I knew when Mr. Ashworth opened the store, and I knew he was highly respected and well-liked by everyone. His reputation was A plus. W.D. “Skinny” Ashworth was in the business with his father, and I had known him about all my life.
I told P.K. I would think about it. Then he asked if W.D. could come and talk with me, and I told him yes. W.D. came and we talked. He told me all about the plans and what they had in mind, and it sounded so good I said yes. He talked to Mr. R.S., and we got together and made a deal. I sold my store and went to work for the R.S. Ashworth store.
I do know they were one of the nicest families I have ever known. They were nice to everyone, and I was treated like one of the family.

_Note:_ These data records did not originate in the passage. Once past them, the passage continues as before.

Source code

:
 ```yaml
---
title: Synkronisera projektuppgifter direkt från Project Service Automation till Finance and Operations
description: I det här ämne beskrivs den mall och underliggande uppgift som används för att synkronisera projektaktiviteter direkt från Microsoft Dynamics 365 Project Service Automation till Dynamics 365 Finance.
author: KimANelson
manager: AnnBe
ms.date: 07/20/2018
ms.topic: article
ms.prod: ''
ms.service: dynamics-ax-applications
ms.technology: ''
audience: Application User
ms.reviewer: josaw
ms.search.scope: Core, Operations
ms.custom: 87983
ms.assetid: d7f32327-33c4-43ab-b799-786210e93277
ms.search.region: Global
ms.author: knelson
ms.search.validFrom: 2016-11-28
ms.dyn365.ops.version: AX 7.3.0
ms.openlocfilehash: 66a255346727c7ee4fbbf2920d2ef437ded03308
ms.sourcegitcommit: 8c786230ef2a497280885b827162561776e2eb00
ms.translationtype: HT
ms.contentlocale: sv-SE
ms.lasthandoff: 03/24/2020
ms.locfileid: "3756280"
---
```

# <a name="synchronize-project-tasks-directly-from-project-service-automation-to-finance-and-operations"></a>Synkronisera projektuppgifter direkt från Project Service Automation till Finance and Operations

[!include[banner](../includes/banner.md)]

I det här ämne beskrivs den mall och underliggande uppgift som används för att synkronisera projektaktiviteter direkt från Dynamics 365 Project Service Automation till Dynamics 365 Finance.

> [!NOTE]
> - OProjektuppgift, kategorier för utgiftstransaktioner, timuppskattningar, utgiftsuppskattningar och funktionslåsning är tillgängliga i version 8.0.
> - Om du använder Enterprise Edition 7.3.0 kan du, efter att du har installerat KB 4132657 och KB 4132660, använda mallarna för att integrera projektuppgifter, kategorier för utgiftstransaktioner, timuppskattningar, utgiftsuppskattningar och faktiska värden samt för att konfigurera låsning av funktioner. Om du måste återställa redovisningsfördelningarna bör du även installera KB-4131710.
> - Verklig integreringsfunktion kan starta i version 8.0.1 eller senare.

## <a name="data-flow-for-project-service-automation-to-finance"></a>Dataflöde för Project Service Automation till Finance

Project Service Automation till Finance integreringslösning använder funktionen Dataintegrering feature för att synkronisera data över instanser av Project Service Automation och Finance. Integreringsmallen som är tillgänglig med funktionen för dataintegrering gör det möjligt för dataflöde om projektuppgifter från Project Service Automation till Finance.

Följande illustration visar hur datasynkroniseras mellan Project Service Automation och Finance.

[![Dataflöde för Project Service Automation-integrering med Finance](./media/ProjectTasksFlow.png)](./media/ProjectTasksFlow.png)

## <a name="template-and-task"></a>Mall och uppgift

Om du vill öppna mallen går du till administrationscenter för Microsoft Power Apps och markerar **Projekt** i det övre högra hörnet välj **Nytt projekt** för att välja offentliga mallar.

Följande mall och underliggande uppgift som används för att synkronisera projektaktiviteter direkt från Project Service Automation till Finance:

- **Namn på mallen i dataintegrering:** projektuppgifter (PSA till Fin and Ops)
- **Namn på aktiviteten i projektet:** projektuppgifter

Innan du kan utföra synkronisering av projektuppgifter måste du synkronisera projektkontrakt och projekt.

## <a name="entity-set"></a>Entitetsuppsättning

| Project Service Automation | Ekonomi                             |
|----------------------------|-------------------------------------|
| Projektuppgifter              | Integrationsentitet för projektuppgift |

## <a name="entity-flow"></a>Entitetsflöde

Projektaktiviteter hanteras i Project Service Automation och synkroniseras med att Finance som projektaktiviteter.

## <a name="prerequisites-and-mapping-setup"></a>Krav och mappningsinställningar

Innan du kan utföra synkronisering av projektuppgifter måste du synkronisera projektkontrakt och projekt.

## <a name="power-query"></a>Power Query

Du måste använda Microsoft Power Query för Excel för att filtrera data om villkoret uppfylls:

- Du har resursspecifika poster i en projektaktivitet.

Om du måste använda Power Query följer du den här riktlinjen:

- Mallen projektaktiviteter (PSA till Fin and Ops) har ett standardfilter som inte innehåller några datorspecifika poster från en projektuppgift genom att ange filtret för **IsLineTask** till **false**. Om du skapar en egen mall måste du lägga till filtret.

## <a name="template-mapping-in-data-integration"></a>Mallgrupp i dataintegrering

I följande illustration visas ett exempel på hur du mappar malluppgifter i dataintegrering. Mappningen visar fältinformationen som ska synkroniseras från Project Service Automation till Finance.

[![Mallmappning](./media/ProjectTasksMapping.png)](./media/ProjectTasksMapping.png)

Mr. Ashworth treated me like one of his children. I never heard him raise his voice at anyone, and everybody respected him. If someone bought something at the store and was not satisfied with it and he found out about it, he would see to it that they would be satisfied.
One day a man came in the store with a pair of shoes that were defective and wanted a new pair. I told him they were not our shoes, and he countered that he had. I would not replace them because I knew we didn’t sell them, so he went to Mr. Ashworth and demanded a new pair. Mr. R.S. came to me and asked if they were ours. I said no; we had never sold that brand of shoe. The man was not satisfied, and Mr. Ashworth told him to pick out another pair, and he did and left. About 30 minutes later, the man came back with the shoes and apologized and said he had learned he bought them in another store. Mr. Ashworth smiled and said he knew that, but didn’t want him to leave the store dissatisfied. He was just this kind of man. He would rather give the man the shoes than have him leave unhappy.
He always looked on the positive side, was not a complainer or a whiner. He loved a good, clean joke but would not listen to a shady one. He was such a good salesman he could sell the horns off a billy goat, and it would be all right with the billy goat. He just had the magic touch in selling. He would say, don’t talk about something you don’t have. Sell what you have; nobody is going to buy what you don’t have.
I enjoyed working there all those years. We had very pleasant working conditions, and everyone got along together so well. I made friends with so many good people.
Mr. Ashworth used to tell me not to make the mistake he made and wait too long to retire. He said he waited until he was not able to go and do the things he wanted to do. I thought a lot about what he said, and retired young.
I am an old man now, and so glad I took his advice. I have enjoyed my long retirement.